The two previous witnesses have gone into that so I will not elaborate on that.

This provision is of special importance and is in agreement with the position we have always taken that identity and equality are not the same. This is the chief reason why my organization and many others with which we are associated, have consistently opposed the so-called equal-rights amendment which I understand your committee is also considering. Women as a sex may need special treatment that is not identical with that of men. Their position in society is equally important with that of men but it is not identical and in certain relationships it should not be so treated. The so-called equal-rights amendment does not permit such differentiation.

The bill provides for an authoritative study of the status of women and of their position under the complicated structure of Federal and State legislation and administrative practices.

Over a long period, we and other interested organizations have attempted to amass the basic information needed for a complete picture of women's status, but the problem has been too large for us. This bill would set up the machinery for making such a study on the comprehensive scale needed as a basis for a really effective program to eliminate discriminations.

And under the Commission that is to be established, I believe Miss Butler this morning mentioned the fact that a great many studies had been made and it was not necessary to make any new ones. Well, we would understand, of course, that the Commission would collect all


the studies that have been made and certainly not duplicate any studies that have been made, but simply be a means of collecting the studies that had been made and evaluating them, and where necessary, perhaps making new ones.
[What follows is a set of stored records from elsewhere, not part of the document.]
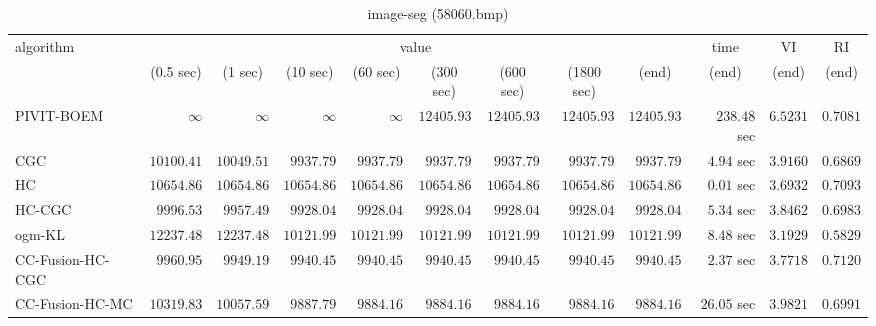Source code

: \begin{table}[H]
\scriptsize
\centering
\caption{image-seg (58060.bmp)}
\label{tab:anytimetable-image-seg-58060.bmp}
\begin{tabular}{lrrrrrrrrrrr}
\toprule
           algorithm &                                   \multicolumn{8}{c}{value} & \multicolumn{1}{c}{time}    & \multicolumn{1}{c}{VI}  & \multicolumn{1}{c}{RI} \\  
\cmidrule(lr){2-9}\cmidrule(lr){10-10} \cmidrule(lr){11-11} \cmidrule(lr){12-12}   
                     & \multicolumn{1}{c}{(0.5 sec)} & \multicolumn{1}{c}{(1 sec)} & \multicolumn{1}{c}{(10 sec)} & \multicolumn{1}{c}{(60 sec)} & \multicolumn{1}{c}{(300 sec)} & \multicolumn{1}{c}{(600 sec)} & \multicolumn{1}{c}{(1800 sec)} & \multicolumn{1}{c}{(end)} & \multicolumn{1}{c}{(end)}    & \multicolumn{1}{c}{(end)}   & \multicolumn{1}{c}{(end)}  \\ \midrule 
          PIVIT-BOEM & $\infty$ & $\infty$ & $\infty$ & $\infty$ & $     12405.93$ & $     12405.93$ & $     12405.93$ & $     12405.93$ & $       238.48$ sec    & $       6.5231$  & $       0.7081$ \\ 
                 CGC & $     10100.41$ & $     10049.51$ & $      9937.79$ & $      9937.79$ & $      9937.79$ & $      9937.79$ & $      9937.79$ & $      9937.79$ & $         4.94$ sec    & $       3.9160$  & $       0.6869$ \\ 
                  HC & $     10654.86$ & $     10654.86$ & $     10654.86$ & $     10654.86$ & $     10654.86$ & $     10654.86$ & $     10654.86$ & $     10654.86$ & $         0.01$ sec    & $       3.6932$  & $       0.7093$ \\ 
              HC-CGC & $      9996.53$ & $      9957.49$ & $      9928.04$ & $      9928.04$ & $      9928.04$ & $      9928.04$ & $      9928.04$ & $      9928.04$ & $         5.34$ sec    & $       3.8462$  & $       0.6983$ \\ 
              ogm-KL & $     12237.48$ & $     12237.48$ & $     10121.99$ & $     10121.99$ & $     10121.99$ & $     10121.99$ & $     10121.99$ & $     10121.99$ & $         8.48$ sec    & $       3.1929$  & $       0.5829$ \\ 
    CC-Fusion-HC-CGC & $      9960.95$ & $      9949.19$ & $      9940.45$ & $      9940.45$ & $      9940.45$ & $      9940.45$ & $      9940.45$ & $      9940.45$ & $         2.37$ sec    & $       3.7718$  & $       0.7120$ \\ 
     CC-Fusion-HC-MC & $     10319.83$ & $     10057.59$ & $      9887.79$ & $      9884.16$ & $      9884.16$ & $      9884.16$ & $      9884.16$ & $      9884.16$ & $        26.05$ sec    & $       3.9821$  & $       0.6991$ \\ 

\end{tabular}
\end{table}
The bill recommends to the States that they review and reform their own administrative practices and legislation and adopt a policy of nondiscrimination in line with the Federal policy.

This is a very important section of the bill. Many of the discriminations under the law to which women are subjected occur in the State codes. Under our system of Federal-State legislation, each State must put its own house in order. The initial impetus for such action would come from this bill and from the findings of the Commission authorized in it.

In brief, the bill under discussion is a practical realistic program to achieve statutory recognition of the proper status of women and to eliminate discriminations that are really the vestiges of an outworn conception of the position of women. Experience has proven that women are capable of full participation in the life of the Nation, as workers, as consumers, as individuals. It is high time to put an end to the archaic practices that handicap women in the fulfillment of their responsibilities and to give them full citizenship in every sense of the word.

I would like to interpolate here that a lot of emphasis is put upon rights these days whereas we feel more should be put on responsibilities, and we would like to do that.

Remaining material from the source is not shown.